Away: Season One Review

Away: Season One Review

There is something wonderful about a great space saga, and not just in the Star Wars/Star Trek mould. When you have characters in realistically portrayed space shuttles, clad in the NASA logo, with some emotional drama involving worried families on the ground, it frequently makes for dramatic gold.

Over the years, cinema has given us some great space explorations stories, from Kubrick’s 2001 to Christopher Nolan’s Interstellar, Ridley Scott’s adaptation of The Martian to the intense dramas of Gravity and the historical Apollo 13. Unfortunately, it says a lot about gender norms in the film and television industry that of all those movies, only one has a female lead. This year has also seen the release of the Eva Green drama Proxima, although it devotes most of its run time to Green’s character training for her mission and the impact it will have on her relationship with her daughter as opposed to the actual visual wonders of space itself. Then there was Lucy in the Sky starring Natalie Portman, although once again, it was more pre-occupied with the drama on the ground as opposed to the stars.

With that in mind, Netflix’s Away becomes something of a wonder. Here is a ten-part series that devotes itself to being centred around a female character and has her be amongst the stars for much of the runtime, as Swank's character Emma and her crew journey on the Atlas on a mission to be the first people to set foot on Mars. That it stars two-time Academy Award winner Hilary Swank and comes with Jason Katims and Matt Reeves amongst its executive producers gives the series an enticing promise that, thankfully, it delivers on for the most part.

It might be easy to not be convinced of that for the first two hours or so. Swank and co-star Josh Charles can do this sort of material in their sleep, but Andrew Hinderaker’s writing can sometimes veer a little too much toward the realm of soapy in the Earth-bound scenes involving Swank’s character Emma and her family.

The involvement of Katims here is interesting.
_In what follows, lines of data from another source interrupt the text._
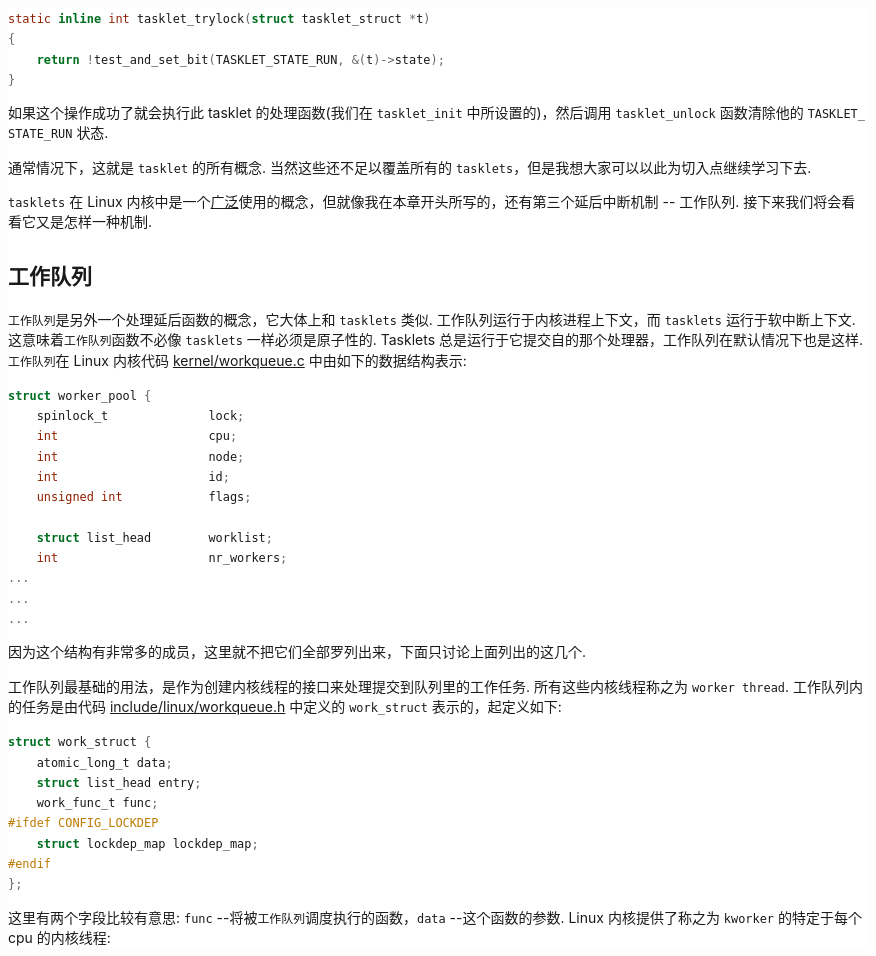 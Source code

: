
 ```C
static inline int tasklet_trylock(struct tasklet_struct *t)
{
    return !test_and_set_bit(TASKLET_STATE_RUN, &(t)->state);
}
```

如果这个操作成功了就会执行此 tasklet 的处理函数(我们在 `tasklet_init` 中所设置的)，然后调用 `tasklet_unlock` 函数清除他的 `TASKLET_STATE_RUN` 状态. 

通常情况下，这就是 `tasklet` 的所有概念. 当然这些还不足以覆盖所有的 `tasklets`，但是我想大家可以以此为切入点继续学习下去. 

`tasklets` 在 Linux 内核中是一个[广泛](http://lxr.free-electrons.com/ident?i=tasklet_init)使用的概念，但就像我在本章开头所写的，还有第三个延后中断机制 -- 工作队列. 接下来我们将会看看它又是怎样一种机制. 


工作队列
--------------------------------------------------------------------------------

`工作队列`是另外一个处理延后函数的概念，它大体上和 `tasklets` 类似. 工作队列运行于内核进程上下文，而 `tasklets` 运行于软中断上下文. 这意味着`工作队列`函数不必像 `tasklets` 一样必须是原子性的. Tasklets 总是运行于它提交自的那个处理器，工作队列在默认情况下也是这样. `工作队列`在 Linux 内核代码 [kernel/workqueue.c](https://github.com/torvalds/linux/blob/master/kernel/workqueue.c) 中由如下的数据结构表示: 

```C
struct worker_pool {
    spinlock_t              lock;
    int                     cpu;
    int                     node;
    int                     id;
    unsigned int            flags;

    struct list_head        worklist;
    int                     nr_workers;
...
...
...
```

因为这个结构有非常多的成员，这里就不把它们全部罗列出来，下面只讨论上面列出的这几个. 

工作队列最基础的用法，是作为创建内核线程的接口来处理提交到队列里的工作任务. 所有这些内核线程称之为 `worker thread`. 工作队列内的任务是由代码 [include/linux/workqueue.h](https://github.com/torvalds/linux/blob/master/include/linux/workqueue.h) 中定义的 `work_struct` 表示的，起定义如下: 

```C
struct work_struct {
    atomic_long_t data;
    struct list_head entry;
    work_func_t func;
#ifdef CONFIG_LOCKDEP
    struct lockdep_map lockdep_map;
#endif
};
```

这里有两个字段比较有意思: `func` --将被`工作队列`调度执行的函数，`data` --这个函数的参数. Linux 内核提供了称之为 `kworker` 的特定于每个 cpu 的内核线程: 
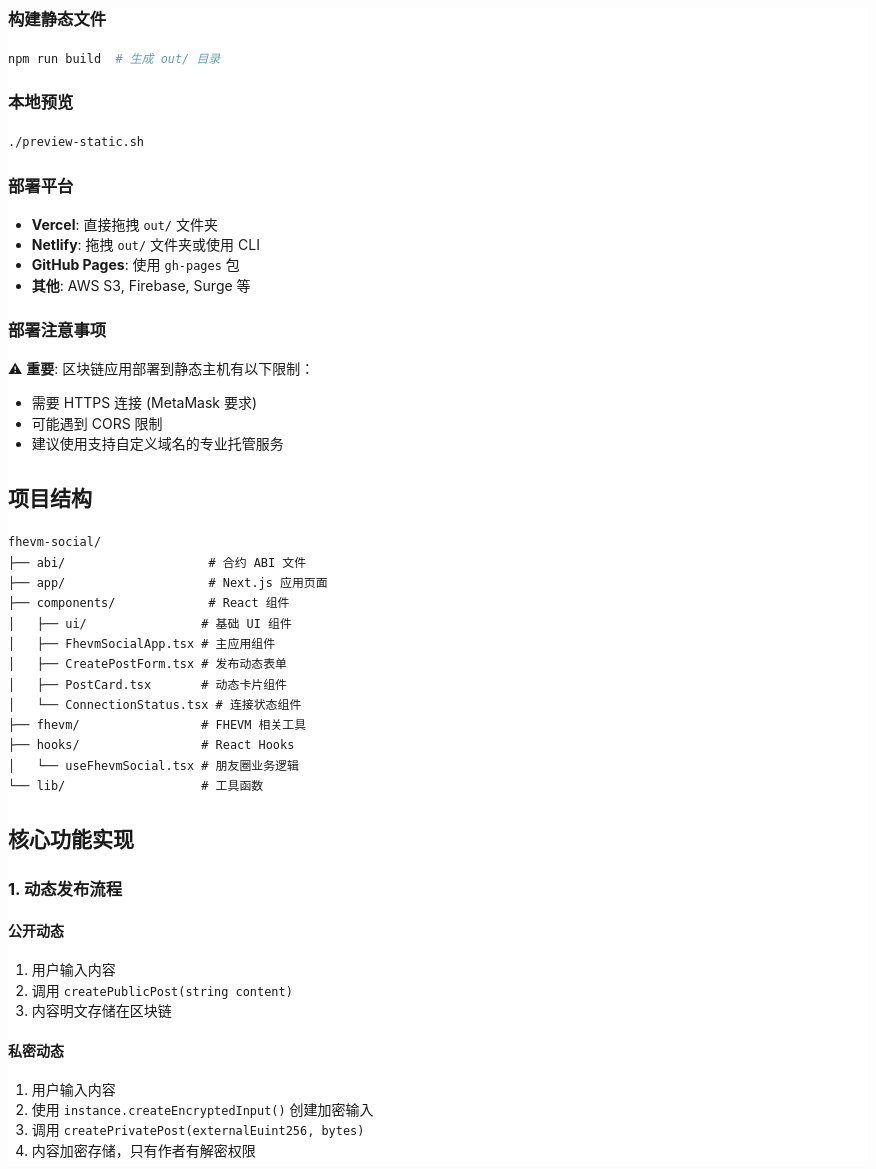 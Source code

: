 ### 构建静态文件
```bash
npm run build  # 生成 out/ 目录
```

### 本地预览
```bash
./preview-static.sh
```

### 部署平台
- **Vercel**: 直接拖拽 `out/` 文件夹
- **Netlify**: 拖拽 `out/` 文件夹或使用 CLI
- **GitHub Pages**: 使用 `gh-pages` 包
- **其他**: AWS S3, Firebase, Surge 等

### 部署注意事项
⚠️ **重要**: 区块链应用部署到静态主机有以下限制：
- 需要 HTTPS 连接 (MetaMask 要求)
- 可能遇到 CORS 限制
- 建议使用支持自定义域名的专业托管服务

## 项目结构

```
fhevm-social/
├── abi/                    # 合约 ABI 文件
├── app/                    # Next.js 应用页面
├── components/             # React 组件
│   ├── ui/                # 基础 UI 组件
│   ├── FhevmSocialApp.tsx # 主应用组件
│   ├── CreatePostForm.tsx # 发布动态表单
│   ├── PostCard.tsx       # 动态卡片组件
│   └── ConnectionStatus.tsx # 连接状态组件
├── fhevm/                 # FHEVM 相关工具
├── hooks/                 # React Hooks
│   └── useFhevmSocial.tsx # 朋友圈业务逻辑
└── lib/                   # 工具函数
```

## 核心功能实现

### 1. 动态发布流程

#### 公开动态
1. 用户输入内容
2. 调用 `createPublicPost(string content)`
3. 内容明文存储在区块链

#### 私密动态
1. 用户输入内容
2. 使用 `instance.createEncryptedInput()` 创建加密输入
3. 调用 `createPrivatePost(externalEuint256, bytes)`
4. 内容加密存储，只有作者有解密权限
Although not the creator, his presence is felt, and he delivers one of the best episodes as a writer in the shape of its fifth episode, a melancholy Christmas tale that does that thing that Katims does so well; it’s funny, dramatic and sad in a naturalistic way and fully cements the series' style away from the soap opera dynamics of those earlier episodes into something more concrete and brilliant. Yes, it’s sentimental but like the best of Katims’ work on Friday Night Lights and his remake of Parenthood, you can’t help but shed tears and be moved, and all mostly because of the image of a wooden puppet of a dog, not to mention a Skype call ending sooner than it should.
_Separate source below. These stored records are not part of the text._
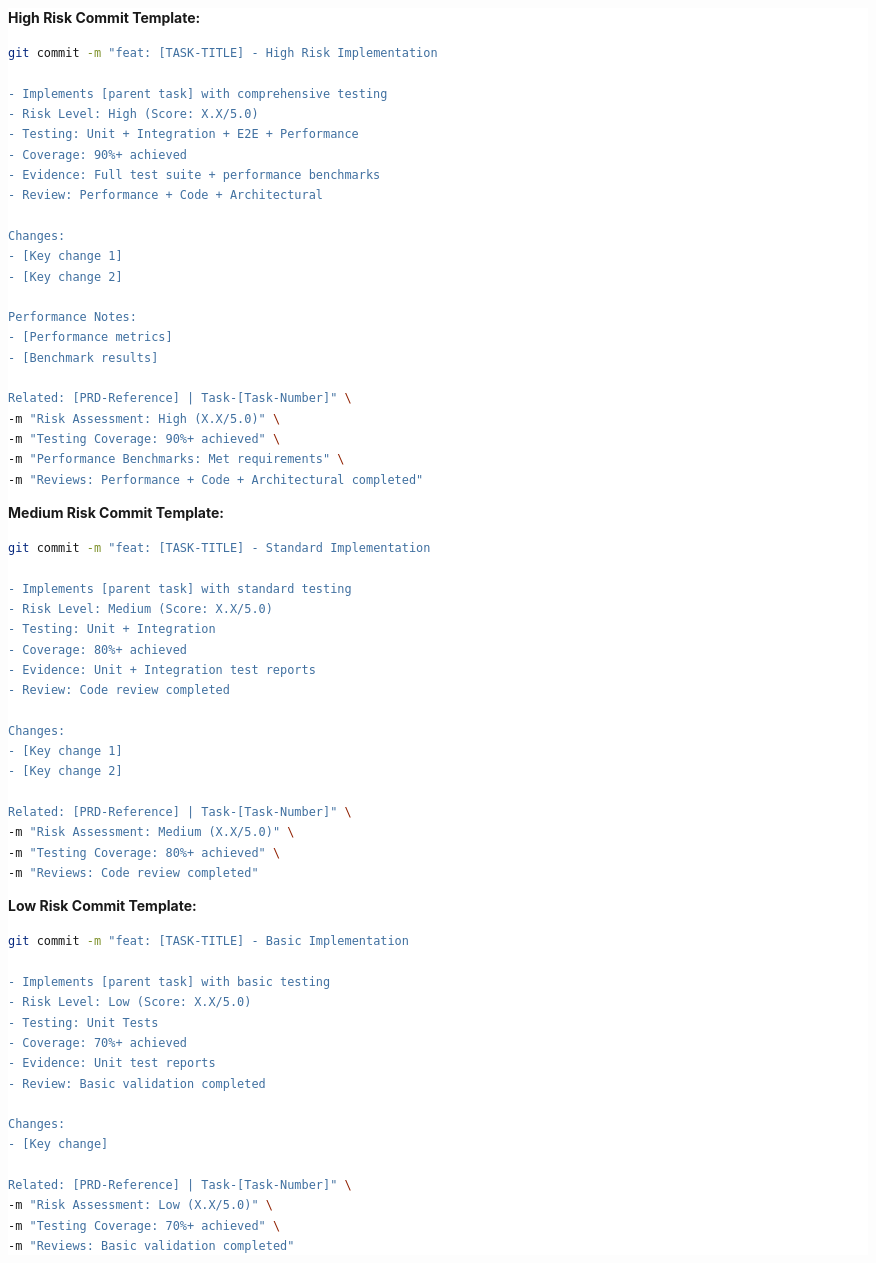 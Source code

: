 **High Risk Commit Template:**
```bash
git commit -m "feat: [TASK-TITLE] - High Risk Implementation

- Implements [parent task] with comprehensive testing
- Risk Level: High (Score: X.X/5.0)
- Testing: Unit + Integration + E2E + Performance
- Coverage: 90%+ achieved
- Evidence: Full test suite + performance benchmarks
- Review: Performance + Code + Architectural

Changes:
- [Key change 1]
- [Key change 2]

Performance Notes:
- [Performance metrics]
- [Benchmark results]

Related: [PRD-Reference] | Task-[Task-Number]" \
-m "Risk Assessment: High (X.X/5.0)" \
-m "Testing Coverage: 90%+ achieved" \
-m "Performance Benchmarks: Met requirements" \
-m "Reviews: Performance + Code + Architectural completed"
```

**Medium Risk Commit Template:**
```bash
git commit -m "feat: [TASK-TITLE] - Standard Implementation

- Implements [parent task] with standard testing
- Risk Level: Medium (Score: X.X/5.0)
- Testing: Unit + Integration
- Coverage: 80%+ achieved
- Evidence: Unit + Integration test reports
- Review: Code review completed

Changes:
- [Key change 1]
- [Key change 2]

Related: [PRD-Reference] | Task-[Task-Number]" \
-m "Risk Assessment: Medium (X.X/5.0)" \
-m "Testing Coverage: 80%+ achieved" \
-m "Reviews: Code review completed"
```

**Low Risk Commit Template:**
```bash
git commit -m "feat: [TASK-TITLE] - Basic Implementation

- Implements [parent task] with basic testing
- Risk Level: Low (Score: X.X/5.0)
- Testing: Unit Tests
- Coverage: 70%+ achieved
- Evidence: Unit test reports
- Review: Basic validation completed

Changes:
- [Key change]

Related: [PRD-Reference] | Task-[Task-Number]" \
-m "Risk Assessment: Low (X.X/5.0)" \
-m "Testing Coverage: 70%+ achieved" \
-m "Reviews: Basic validation completed"
``` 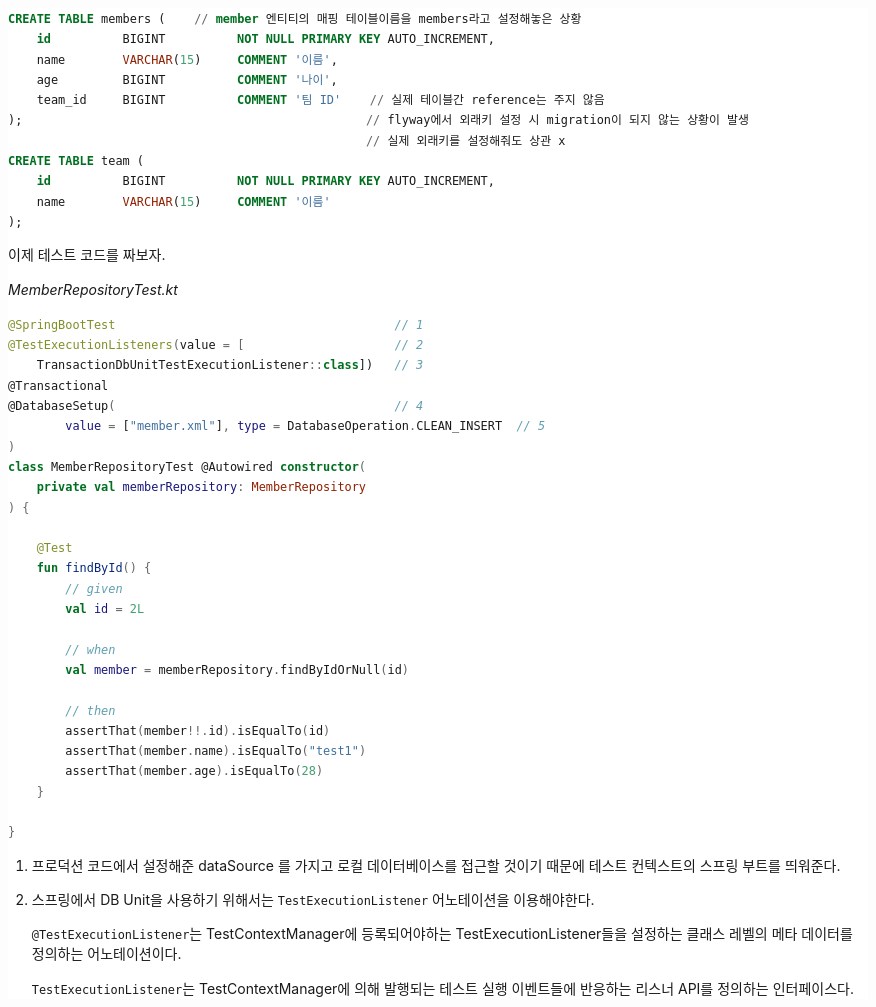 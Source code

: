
 ```sql
CREATE TABLE members (    // member 엔티티의 매핑 테이블이름을 members라고 설정해놓은 상황
    id          BIGINT          NOT NULL PRIMARY KEY AUTO_INCREMENT,
    name        VARCHAR(15)     COMMENT '이름',
    age         BIGINT          COMMENT '나이',
    team_id     BIGINT          COMMENT '팀 ID'    // 실제 테이블간 reference는 주지 않음
);                                                // flyway에서 외래키 설정 시 migration이 되지 않는 상황이 발생
                                                  // 실제 외래키를 설정해줘도 상관 x
CREATE TABLE team (
    id          BIGINT          NOT NULL PRIMARY KEY AUTO_INCREMENT,
    name        VARCHAR(15)     COMMENT '이름'
);
```

이제 테스트 코드를 짜보자.

*MemberRepositoryTest.kt*

```kotlin
@SpringBootTest                                       // 1
@TestExecutionListeners(value = [                     // 2
    TransactionDbUnitTestExecutionListener::class])   // 3
@Transactional
@DatabaseSetup(                                       // 4
		value = ["member.xml"], type = DatabaseOperation.CLEAN_INSERT  // 5
)
class MemberRepositoryTest @Autowired constructor(
    private val memberRepository: MemberRepository
) {

    @Test
    fun findById() {
        // given
        val id = 2L

        // when
        val member = memberRepository.findByIdOrNull(id)

        // then
        assertThat(member!!.id).isEqualTo(id)
        assertThat(member.name).isEqualTo("test1")
        assertThat(member.age).isEqualTo(28)
    }

}
```

1. 프로덕션 코드에서 설정해준 dataSource 를 가지고 로컬 데이터베이스를 접근할 것이기 때문에 테스트 컨텍스트의 스프링 부트를 띄워준다.
2. 스프링에서 DB Unit을 사용하기 위해서는 `TestExecutionListener` 어노테이션을 이용해야한다. 

    `@TestExecutionListener`는 TestContextManager에 등록되어야하는 TestExecutionListener들을 설정하는 클래스 레벨의 메타 데이터를 정의하는 어노테이션이다.

    `TestExecutionListener`는 TestContextManager에 의해 발행되는 테스트 실행 이벤트들에 반응하는 리스너 API를 정의하는 인터페이스다.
In truth, Away makes it turn towards something special in the third episode. The series take an approach to its cast in a Lost-style manner with flashbacks in each episode filling in the backstories of Emma’s crew. The third episode focuses on Chinese astronaut Lu (a brilliant Vivian Wu) and her developing relationship with a Mei (Nadia Hatta), a member of Mission Control who is removed from her post by the Chinese National Space Administration when knowledge of their relationship is revealed.

It turns into a meditative and beautiful exploration of love, made even more powerful by exploring a same-sex relationship between two Asian characters. The episode is sweet and romantic, even finding fun in those lovely moments where Lu is taught English via the wonders of karaoke, but it is also achingly sad. The episode builds up to a conversation amongst the two that must surely rank as the most emotional telephone conversation in a television show since The Constant on Lost. It’s the moment that Away sheds any feeling of cliché and starts to turn into something genuinely better.
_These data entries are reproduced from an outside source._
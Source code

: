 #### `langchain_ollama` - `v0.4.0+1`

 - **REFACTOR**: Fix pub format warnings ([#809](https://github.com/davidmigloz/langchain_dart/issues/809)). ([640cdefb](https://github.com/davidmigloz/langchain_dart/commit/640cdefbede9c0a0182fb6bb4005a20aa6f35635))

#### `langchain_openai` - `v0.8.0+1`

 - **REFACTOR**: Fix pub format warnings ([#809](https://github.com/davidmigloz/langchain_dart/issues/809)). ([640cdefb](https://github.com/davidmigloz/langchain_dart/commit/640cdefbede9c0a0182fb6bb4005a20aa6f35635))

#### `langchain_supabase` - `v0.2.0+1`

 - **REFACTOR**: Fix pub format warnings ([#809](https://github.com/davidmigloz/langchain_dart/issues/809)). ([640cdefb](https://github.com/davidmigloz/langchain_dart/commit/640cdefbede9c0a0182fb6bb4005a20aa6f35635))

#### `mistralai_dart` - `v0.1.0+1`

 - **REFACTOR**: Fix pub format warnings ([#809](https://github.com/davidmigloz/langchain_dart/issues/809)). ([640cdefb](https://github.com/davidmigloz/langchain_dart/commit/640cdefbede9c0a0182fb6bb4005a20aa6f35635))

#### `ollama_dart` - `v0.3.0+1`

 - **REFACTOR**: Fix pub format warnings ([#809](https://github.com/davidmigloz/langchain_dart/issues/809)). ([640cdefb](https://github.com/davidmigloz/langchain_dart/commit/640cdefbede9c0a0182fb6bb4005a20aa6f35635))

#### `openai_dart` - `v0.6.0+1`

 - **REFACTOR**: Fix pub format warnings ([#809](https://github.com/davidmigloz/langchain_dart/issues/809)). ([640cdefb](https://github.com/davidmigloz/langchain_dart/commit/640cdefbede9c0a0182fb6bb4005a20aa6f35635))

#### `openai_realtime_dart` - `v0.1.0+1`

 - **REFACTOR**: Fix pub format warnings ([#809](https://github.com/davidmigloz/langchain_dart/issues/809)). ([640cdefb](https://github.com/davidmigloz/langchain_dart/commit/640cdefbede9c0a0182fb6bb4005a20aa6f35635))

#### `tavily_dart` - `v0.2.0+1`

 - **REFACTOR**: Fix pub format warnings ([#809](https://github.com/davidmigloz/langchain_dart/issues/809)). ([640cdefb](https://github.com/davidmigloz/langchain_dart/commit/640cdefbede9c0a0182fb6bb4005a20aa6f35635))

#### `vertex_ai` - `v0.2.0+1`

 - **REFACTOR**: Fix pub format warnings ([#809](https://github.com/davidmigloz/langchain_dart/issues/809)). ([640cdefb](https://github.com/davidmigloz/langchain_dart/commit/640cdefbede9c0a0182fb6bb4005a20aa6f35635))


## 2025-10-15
It also makes you wonder how cell phones can work in space, but even here the series has an ace up its sleeve when, halfway on their mission to Mars, communication will become more sparse as the distance between our lead characters and their families literally becomes bigger.

Space exploration makes for a brilliantly cinematic genre and Away is no exception. Clearly Netflix has spent quite a bit of money on the series because the CGI is very impressive and it has a genuine claustrophobic feel to some of the scenes, without ever becoming overbearing.

What makes it all work though are the characters, particularly on the Atlas. Everyone is cast to perfection and has their moment to shine, but it’s brilliantly anchored to Swank’s lead performance. Sometimes it’s easy to think of her as something of an underrated talent, although one has to remind themselves that she is, in fact, a two-time Academy Award winner. She brings grace and poise to Away, but brilliantly the series also realises how to utilise its ensemble cast meaning that Vivian Wu, Mark Ivanir, Ato Essandoah and Ray Panthaki also get brilliant scenes and stories of their own.

The cast and those characters don’t just have the effect of making Away fly. It positively soars.